Although I characterise most of my work as ‘storytelling’ it is, in many respects, a form of sales training – soft sales training. Many of my clients are technically schooled professionals who are thrust into situations where they must persuade and influence others, and they don’t find it easy. Giving them a better story to tell, and the ability to tell it well when it matters, helps them on their way.
They mostly sit in the introvert half of the traditional extrovert-introvert scale and, at the beginning, the very word ‘sales’ fills many of them with dread!
Author and academic Susan Cain has some interesting things to say about this in her excellent book Quiet: The Power of Introverts in a World That Can’t Stop Talking. As the title suggests, she presents a strong case in favour of introverts and argues that the bulk of personal development and business literature has seen introversion as a condition requiring a cure.
It got me thinking that perhaps I’ve been part of this mass conspiracy and need to mend my ways!
As always, the truth appears to be more nuanced. Cain rightly points out the value in quiet reflection, listening and the ability to concentrate on a single task – some of the many common characteristics of introverts. However, she devotes a chapter to those times when it might be useful to behave in a more extroverted way.

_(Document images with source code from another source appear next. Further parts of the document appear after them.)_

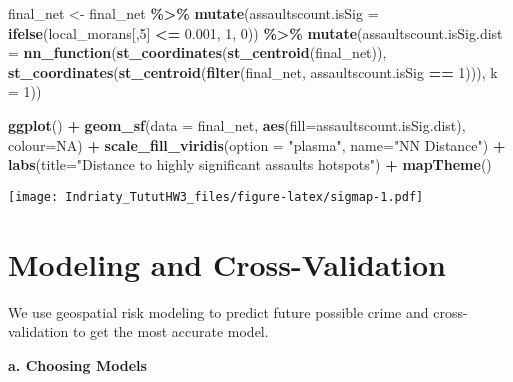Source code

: \documentclass[
]{article}
\newenvironment{Shaded}{\begin{snugshade}}{\end{snugshade}}
\newcommand{\AttributeTok}[1]{\textcolor[rgb]{0.13,0.29,0.53}{#1}}
\newcommand{\ConstantTok}[1]{\textcolor[rgb]{0.56,0.35,0.01}{#1}}
\newcommand{\DecValTok}[1]{\textcolor[rgb]{0.00,0.00,0.81}{#1}}
\newcommand{\FloatTok}[1]{\textcolor[rgb]{0.00,0.00,0.81}{#1}}
\newcommand{\FunctionTok}[1]{\textcolor[rgb]{0.13,0.29,0.53}{\textbf{#1}}}
\newcommand{\NormalTok}[1]{#1}
\newcommand{\OtherTok}[1]{\textcolor[rgb]{0.56,0.35,0.01}{#1}}
\newcommand{\SpecialCharTok}[1]{\textcolor[rgb]{0.81,0.36,0.00}{\textbf{#1}}}
\newcommand{\StringTok}[1]{\textcolor[rgb]{0.31,0.60,0.02}{#1}}
\begin{document}
\begin{Shaded}
\begin{Highlighting}[]
\NormalTok{final\_net }\OtherTok{\textless{}{-}}\NormalTok{ final\_net }\SpecialCharTok{\%\textgreater{}\%} 
  \FunctionTok{mutate}\NormalTok{(}\AttributeTok{assaultscount.isSig =} 
           \FunctionTok{ifelse}\NormalTok{(local\_morans[,}\DecValTok{5}\NormalTok{] }\SpecialCharTok{\textless{}=} \FloatTok{0.001}\NormalTok{, }\DecValTok{1}\NormalTok{, }\DecValTok{0}\NormalTok{)) }\SpecialCharTok{\%\textgreater{}\%}
  \FunctionTok{mutate}\NormalTok{(}\AttributeTok{assaultscount.isSig.dist =} 
           \FunctionTok{nn\_function}\NormalTok{(}\FunctionTok{st\_coordinates}\NormalTok{(}\FunctionTok{st\_centroid}\NormalTok{(final\_net)),}
                       \FunctionTok{st\_coordinates}\NormalTok{(}\FunctionTok{st\_centroid}\NormalTok{(}\FunctionTok{filter}\NormalTok{(final\_net, }
\NormalTok{                                           assaultscount.isSig }\SpecialCharTok{==} \DecValTok{1}\NormalTok{))), }
                       \AttributeTok{k =} \DecValTok{1}\NormalTok{))}

\FunctionTok{ggplot}\NormalTok{() }\SpecialCharTok{+}
      \FunctionTok{geom\_sf}\NormalTok{(}\AttributeTok{data =}\NormalTok{ final\_net, }\FunctionTok{aes}\NormalTok{(}\AttributeTok{fill=}\NormalTok{assaultscount.isSig.dist), }\AttributeTok{colour=}\ConstantTok{NA}\NormalTok{) }\SpecialCharTok{+}
      \FunctionTok{scale\_fill\_viridis}\NormalTok{(}\AttributeTok{option =} \StringTok{"plasma"}\NormalTok{, }\AttributeTok{name=}\StringTok{"NN Distance"}\NormalTok{) }\SpecialCharTok{+}
      \FunctionTok{labs}\NormalTok{(}\AttributeTok{title=}\StringTok{"Distance to highly significant assaults hotspots"}\NormalTok{) }\SpecialCharTok{+}
      \FunctionTok{mapTheme}\NormalTok{()}
\end{Highlighting}
\end{Shaded}

\texttt{[image: Indriaty\_TututHW3\_files/figure-latex/sigmap-1.pdf]}

\section{Modeling and
Cross-Validation}\label{modeling-and-cross-validation}

We use geospatial risk modeling to predict future possible crime and
cross-validation to get the most accurate model.

\textbf{a. Choosing Models}
\end{document}
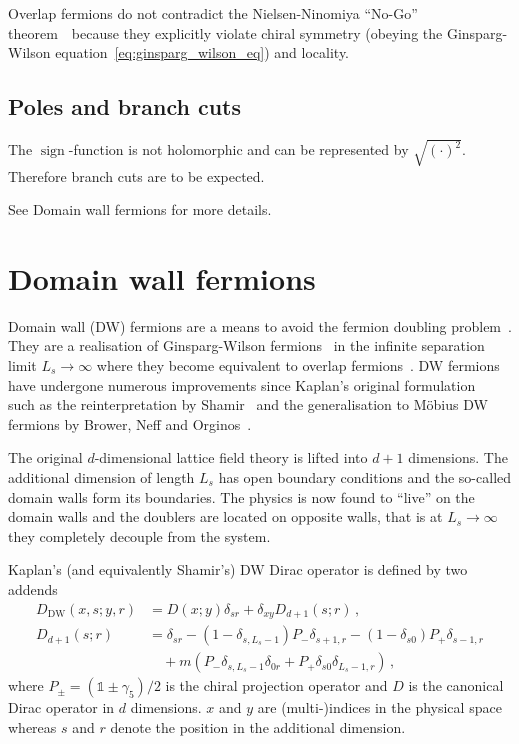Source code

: \documentclass[a4paper]{article}
\DeclareMathOperator{\sign}{sign}
\newcommand{\nnt}{Nielsen-Ninomiya ``No-Go'' theorem~\cite{NIELSEN1981219}}
\begin{document}
	Overlap fermions do not contradict the \nnt\ because they explicitly violate chiral symmetry (obeying the Ginsparg-Wilson equation~\eqref{eq:ginsparg_wilson_eq}) and locality.
	
	\subsection{Poles and branch cuts}
	The $\sign$-function is not holomorphic and can be represented by $\sqrt{(\cdot)^2}$. Therefore branch cuts are to be expected.
	
	See Domain wall fermions for more details.
	
	\section{Domain wall fermions}
	Domain wall (DW) fermions are a means to avoid the fermion doubling problem~\cite{domain_walls_1992,Gattringer:2010zz}. They are a realisation of Ginsparg-Wilson fermions~\cite{Ginsparg_Wilson} in the infinite separation limit \mbox{$L_s\rightarrow\infty$} where they become equivalent to overlap fermions~\cite{Neuberger_DW_overlap}. DW fermions have undergone numerous improvements since Kaplan's original formulation~\cite{domain_walls_1992} such as the reinterpretation by Shamir~\cite{SHAMIR199390} and the generalisation to Möbius DW fermions by Brower, Neff and Orginos~\cite{BROWER2006191}.
	
	The original $d$-dimensional lattice field theory is lifted into $d+1$ dimensions. The additional dimension of length $L_s$ has open boundary conditions and the so-called domain walls form its boundaries. The physics is now found to ``live'' on the domain walls and the doublers are located on opposite walls, that is at $L_s\rightarrow\infty$ they completely decouple from the system.
	
	Kaplan's (and equivalently Shamir's) DW Dirac operator is defined by two addends
	\begin{align}
		D_\text{DW}(x,s;y,r) &= D(x;y)\delta_{sr} + \delta_{xy}D_{d+1}(s;r)\,,\\
		D_{d+1}(s;r) &= \delta_{sr} - (1-\delta_{s,L_s-1})P_-\delta_{s+1,r} - (1-\delta_{s0})P_+\delta_{s-1,r}\nonumber\\
		&\quad + m\left(P_-\delta_{s,L_s-1}\delta_{0r} + P_+\delta_{s0}\delta_{L_s-1,r}\right)\,,
	\end{align}
	where $P_\pm=(\mathds1\pm\gamma_5)/2$ is the chiral projection operator and $D$ is the canonical Dirac operator in $d$ dimensions. $x$ and $y$ are (multi-)indices in the physical space whereas $s$ and $r$ denote the position in the additional dimension.
	
\end{document}
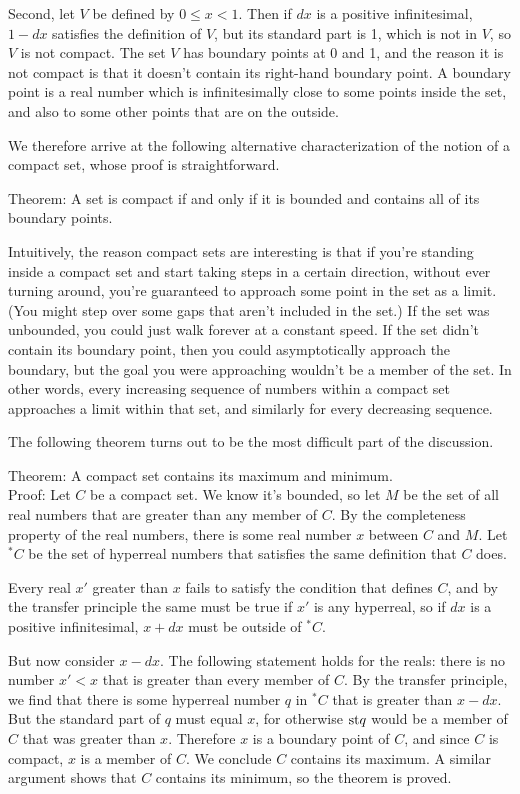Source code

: Second, let $V$ be defined by $0 \le x < 1$. Then if $dx$ is a positive infinitesimal,
$1-dx$ satisfies the definition of $V$, but its standard part is 1, which is not in $V$, so $V$
is not compact. The set $V$ has boundary points at 0 and 1, and the reason it is not compact
is that it doesn't contain its right-hand boundary point. A boundary point
is a real number which is infinitesimally close to some points inside the set, and also to some
other points that are on the outside.

We therefore arrive at the following alternative characterization of the notion of a compact
set, whose proof is straightforward.

Theorem: A set is compact if and only if it is bounded and contains all of its boundary points.

Intuitively, the reason compact sets are interesting is that if you're standing inside a compact
set and start taking steps in a certain direction, without ever turning around, you're guaranteed to
approach some point in the set as a limit. (You might step over some gaps that aren't included in the set.)
If the set was unbounded, you could just walk forever at a constant speed.
If the set didn't contain its boundary point, then you could asymptotically approach the boundary, but
the goal you were approaching wouldn't be a member of the set. In other words, every increasing
sequence of numbers within a compact set approaches a limit within that set, and similarly for every
decreasing sequence.

The following theorem turns out to be the most difficult part of the discussion.

Theorem: A compact set contains its maximum and minimum.\\
Proof: Let $C$ be a compact set. We know it's bounded, so let $M$ be the set of all real numbers
that are greater than any member of $C$. By the completeness property of the real
numbers, there is some real number $x$ between $C$ and $M$. Let $^{*}C$ be the set of hyperreal numbers that satisfies the same
definition that $C$ does.

Every real $x'$ greater than $x$ fails
to satisfy the condition that defines $C$, and by the transfer principle the same must be true if $x'$ is any hyperreal,
so if $dx$ is a positive infinitesimal, $x+dx$ must be outside of $^{*}C$. 

But now consider $x-dx$.
The following statement holds for the reals: there is no number $x'<x$ that is greater than every
member of $C$. By the transfer principle, we find that there is some hyperreal number $q$ in $^{*}C$
that is greater than $x-dx$. But the standard part of $q$ must equal $x$, for otherwise $\textup{st} q$ would
be a member of $C$ that was greater than $x$.
Therefore $x$ is a boundary point of $C$, and since
$C$ is compact, $x$ is a member of $C$. We conclude $C$ contains its maximum. A similar argument shows that
$C$ contains its minimum, so the theorem is proved.


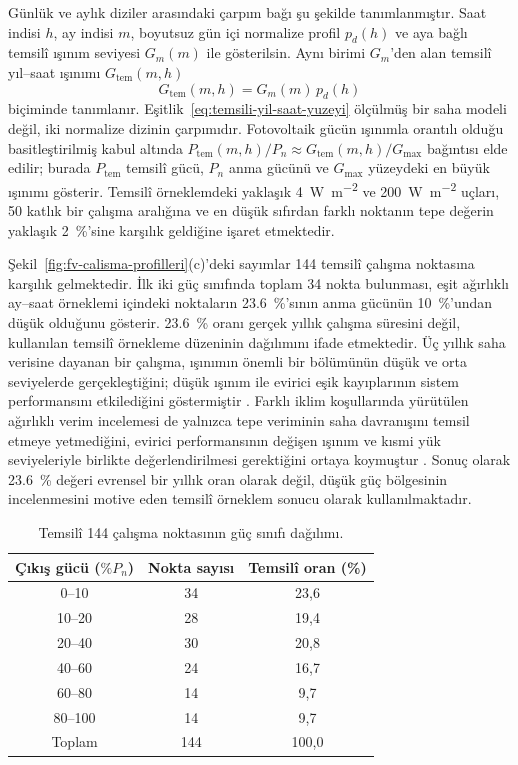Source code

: Günlük ve aylık diziler arasındaki çarpım bağı şu şekilde tanımlanmıştır. Saat indisi $h$, ay indisi $m$, boyutsuz gün içi normalize profil $p_d(h)$ ve aya bağlı temsilî ışınım seviyesi $G_m(m)$ ile gösterilsin. Aynı birimi $G_m$'den alan temsilî yıl--saat ışınımı $G_{\mathrm{tem}}(m,h)$
\begin{equation}
G_{\mathrm{tem}}(m,h)=G_m(m)\,p_d(h)
\label{eq:temsili-yil-saat-yuzeyi}
\end{equation}
biçiminde tanımlanır. Eşitlik~\eqref{eq:temsili-yil-saat-yuzeyi} ölçülmüş bir saha modeli değil, iki normalize dizinin çarpımıdır. Fotovoltaik gücün ışınımla orantılı olduğu basitleştirilmiş kabul altında $P_{\mathrm{tem}}(m,h)/P_n\approx G_{\mathrm{tem}}(m,h)/G_{\max}$ bağıntısı elde edilir; burada $P_{\mathrm{tem}}$ temsilî gücü, $P_n$ anma gücünü ve $G_{\max}$ yüzeydeki en büyük ışınımı gösterir. Temsilî örneklemdeki yaklaşık \SI{4}{\watt\per\metre\squared} ve \SI{200}{\watt\per\metre\squared} uçları, 50 katlık bir çalışma aralığına ve en düşük sıfırdan farklı noktanın tepe değerin yaklaşık \SI{2}{\percent}'sine karşılık geldiğine işaret etmektedir.

Şekil~\ref{fig:fv-calisma-profilleri}(c)'deki sayımlar 144 temsilî çalışma noktasına karşılık gelmektedir. İlk iki güç sınıfında toplam 34 nokta bulunması, eşit ağırlıklı ay--saat örneklemi içindeki noktaların \SI{23.6}{\percent}'sının anma gücünün \SI{10}{\percent}'undan düşük olduğunu gösterir. \SI{23.6}{\percent} oranı gerçek yıllık çalışma süresini değil, kullanılan temsilî örnekleme düzeninin dağılımını ifade etmektedir. Üç yıllık saha verisine dayanan bir çalışma, ışınımın önemli bir bölümünün düşük ve orta seviyelerde gerçekleştiğini; düşük ışınım ile evirici eşik kayıplarının sistem performansını etkilediğini göstermiştir \citep{Mondol2007}. Farklı iklim koşullarında yürütülen ağırlıklı verim incelemesi de yalnızca tepe veriminin saha davranışını temsil etmeye yetmediğini, evirici performansının değişen ışınım ve kısmi yük seviyeleriyle birlikte değerlendirilmesi gerektiğini ortaya koymuştur \citep{AbRahman2020}. Sonuç olarak \SI{23.6}{\percent} değeri evrensel bir yıllık oran olarak değil, düşük güç bölgesinin incelenmesini motive eden temsilî örneklem sonucu olarak kullanılmaktadır.

\begin{table}[htbp]
  \centering
  \caption{Temsilî 144 çalışma noktasının güç sınıfı dağılımı.}
  \label{tab:fv-guc-dagilimi}
  \begin{tabular}{ccc}
    \toprule
    \textbf{Çıkış gücü ($\%P_n$)} & \textbf{Nokta sayısı} & \textbf{Temsilî oran (\%)} \\
    \midrule
    0--10 & 34 & 23,6 \\
    10--20 & 28 & 19,4 \\
    20--40 & 30 & 20,8 \\
    40--60 & 24 & 16,7 \\
    60--80 & 14 & 9,7 \\
    80--100 & 14 & 9,7 \\
    \midrule
    Toplam & 144 & 100,0 \\
    \bottomrule
  \end{tabular}
\end{table}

I remember listening some years ago to a talk by Dan Pink where he argued that the best salespeople are neither introverts nor extroverts, but ambiverts – those able to adapt their behaviour according to the situation.
On a similar theme, Cain introduces us to Professor Brian Little, a Cambridge-based academic who appears to undergo a metamorphosis as he steps into the lecture theatre. A shy man whose perfect day would involve reading, writing and hours of solitude, he comes to life in front of his students and has a phenomenal reputation as a public speaker.
This has implications for the so-called person-situation debate; two contrasting schools of thought whereby you’re either permanently imprisoned in your personality type OR you’re perfectly able to adapt and therefore have several ‘selves’ depending on the situation.
According the personality school the shy professor ought to feel uncomfortable at best on the stage, but he seems to relish these occasions. He’s in full flow.
Little explains his remarkable transformation in terms of Free Trait Theory; an introvert can behave in a more extroverted way when they’re pursuing what he describes as a “core personal project”.
For the professor, his passion is to see his students grow. It’s the mission that lights him up.
Thus, it’s easier for shy folk to venture out of their shell when they’re talking about something they feel strongly about. Their vocal delivery and body language shifts when they move on to a topic that’s close to their heart.
This is why it makes sense to connect with your message on a more personal level. If you’re presenting cold facts it can come across as dry and detached. You’re speaking from the head, not the heart. You’re appealing only to the rational part of your audience’s brains, and that may leave them informed but unmoved.
Conversely, when you package those facts into a more human story, sharing your thoughts, feelings and observations with people, you become more connected with your message. Make it personal rather than factual. If you’re telling people how to present effectively, instead of listing a load of do’s and don’ts tell us what it was like to deliver your first pitch, and how you learned from your experiences and those of others.
A self-confessed introvert, Cain herself shares the experience of attending a Tony Robbins seminar, describing the event through the eyes of someone venturing far beyond her zone of comfort.
My overall message is this – if you’re more towards the introvert than the extrovert end of the spectrum, if you don’t consider yourself a natural salesperson but you’re looking to be more effective as an influencer, there is hope! Dial into the strength of feeling you have for your topic. Think of it as a resource, a super-fuel you can draw upon to help you in situations where you have to win people over.
That fuel will drive your performance, making you more animated when you’re presenting, networking, being interviewed or otherwise selling yourself to others.